▸ WHAT IS REQUIRED
I would like you to return all of the records exactly as they stand.

————

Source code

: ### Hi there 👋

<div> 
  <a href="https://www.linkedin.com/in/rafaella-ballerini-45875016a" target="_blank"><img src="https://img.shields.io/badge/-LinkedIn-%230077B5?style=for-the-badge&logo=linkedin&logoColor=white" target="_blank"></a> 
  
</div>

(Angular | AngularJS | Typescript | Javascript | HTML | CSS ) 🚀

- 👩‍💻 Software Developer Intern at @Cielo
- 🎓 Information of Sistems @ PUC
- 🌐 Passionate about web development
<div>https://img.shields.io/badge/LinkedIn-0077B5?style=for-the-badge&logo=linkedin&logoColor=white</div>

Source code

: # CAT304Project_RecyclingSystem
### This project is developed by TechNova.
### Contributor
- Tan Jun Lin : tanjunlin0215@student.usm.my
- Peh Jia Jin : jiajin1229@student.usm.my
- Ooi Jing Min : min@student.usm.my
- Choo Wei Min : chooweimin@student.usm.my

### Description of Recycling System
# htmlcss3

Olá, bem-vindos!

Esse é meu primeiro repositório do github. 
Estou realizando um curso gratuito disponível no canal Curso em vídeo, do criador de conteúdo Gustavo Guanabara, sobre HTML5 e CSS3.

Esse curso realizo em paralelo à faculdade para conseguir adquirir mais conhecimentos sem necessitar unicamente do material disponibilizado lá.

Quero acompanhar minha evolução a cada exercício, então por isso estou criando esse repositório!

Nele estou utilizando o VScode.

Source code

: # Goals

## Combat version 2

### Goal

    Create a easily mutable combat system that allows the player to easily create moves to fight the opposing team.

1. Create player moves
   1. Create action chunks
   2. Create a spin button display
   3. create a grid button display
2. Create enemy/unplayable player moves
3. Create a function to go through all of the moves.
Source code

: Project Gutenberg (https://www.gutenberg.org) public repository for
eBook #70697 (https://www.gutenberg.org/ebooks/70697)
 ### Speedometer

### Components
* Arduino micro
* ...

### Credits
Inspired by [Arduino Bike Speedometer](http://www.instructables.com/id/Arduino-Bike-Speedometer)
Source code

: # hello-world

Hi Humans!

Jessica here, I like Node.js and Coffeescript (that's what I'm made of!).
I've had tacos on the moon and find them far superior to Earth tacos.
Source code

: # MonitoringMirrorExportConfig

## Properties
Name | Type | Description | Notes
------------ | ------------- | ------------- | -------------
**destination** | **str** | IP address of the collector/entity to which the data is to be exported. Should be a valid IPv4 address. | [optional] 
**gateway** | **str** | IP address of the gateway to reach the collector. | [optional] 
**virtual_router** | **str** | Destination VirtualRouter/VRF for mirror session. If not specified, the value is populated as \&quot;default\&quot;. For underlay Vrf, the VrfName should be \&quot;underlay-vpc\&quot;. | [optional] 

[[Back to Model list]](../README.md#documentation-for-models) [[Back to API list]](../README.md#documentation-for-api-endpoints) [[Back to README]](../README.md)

————

▸ ANSWER SECTION
Source code

: ### Hi there 👋

<div> 
  <a href="https://www.linkedin.com/in/rafaella-ballerini-45875016a" target="_blank"><img src="https://img.shields.io/badge/-LinkedIn-%230077B5?style=for-the-badge&logo=linkedin&logoColor=white" target="_blank"></a> 
  
</div>

(Angular | AngularJS | Typescript | Javascript | HTML | CSS ) 🚀

- 👩‍💻 Software Developer Intern at @Cielo
- 🎓 Information of Sistems @ PUC
- 🌐 Passionate about web development
<div>https://img.shields.io/badge/LinkedIn-0077B5?style=for-the-badge&logo=linkedin&logoColor=white</div>

Source code

: # CAT304Project_RecyclingSystem
### This project is developed by TechNova.
### Contributor
- Tan Jun Lin : tanjunlin0215@student.usm.my
- Peh Jia Jin : jiajin1229@student.usm.my
- Ooi Jing Min : min@student.usm.my
- Choo Wei Min : chooweimin@student.usm.my

### Description of Recycling System
# htmlcss3

Olá, bem-vindos!

Esse é meu primeiro repositório do github. 
Estou realizando um curso gratuito disponível no canal Curso em vídeo, do criador de conteúdo Gustavo Guanabara, sobre HTML5 e CSS3.

Esse curso realizo em paralelo à faculdade para conseguir adquirir mais conhecimentos sem necessitar unicamente do material disponibilizado lá.

Quero acompanhar minha evolução a cada exercício, então por isso estou criando esse repositório!

Nele estou utilizando o VScode.

Source code

: # Goals

## Combat version 2

### Goal

    Create a easily mutable combat system that allows the player to easily create moves to fight the opposing team.

1. Create player moves
   1. Create action chunks
   2. Create a spin button display
   3. create a grid button display
2. Create enemy/unplayable player moves
3. Create a function to go through all of the moves.
Source code

: Project Gutenberg (https://www.gutenberg.org) public repository for
eBook #70697 (https://www.gutenberg.org/ebooks/70697)
 ### Speedometer

### Components
* Arduino micro
* ...

### Credits
Inspired by [Arduino Bike Speedometer](http://www.instructables.com/id/Arduino-Bike-Speedometer)
Source code

: # hello-world

Hi Humans!

Jessica here, I like Node.js and Coffeescript (that's what I'm made of!).
I've had tacos on the moon and find them far superior to Earth tacos.
Source code

: # MonitoringMirrorExportConfig

## Properties
Name | Type | Description | Notes
------------ | ------------- | ------------- | -------------
**destination** | **str** | IP address of the collector/entity to which the data is to be exported. Should be a valid IPv4 address. | [optional] 
**gateway** | **str** | IP address of the gateway to reach the collector. | [optional] 
**virtual_router** | **str** | Destination VirtualRouter/VRF for mirror session. If not specified, the value is populated as \&quot;default\&quot;. For underlay Vrf, the VrfName should be \&quot;underlay-vpc\&quot;. | [optional] 

[[Back to Model list]](../README.md#documentation-for-models) [[Back to API list]](../README.md#documentation-for-api-endpoints) [[Back to README]](../README.md)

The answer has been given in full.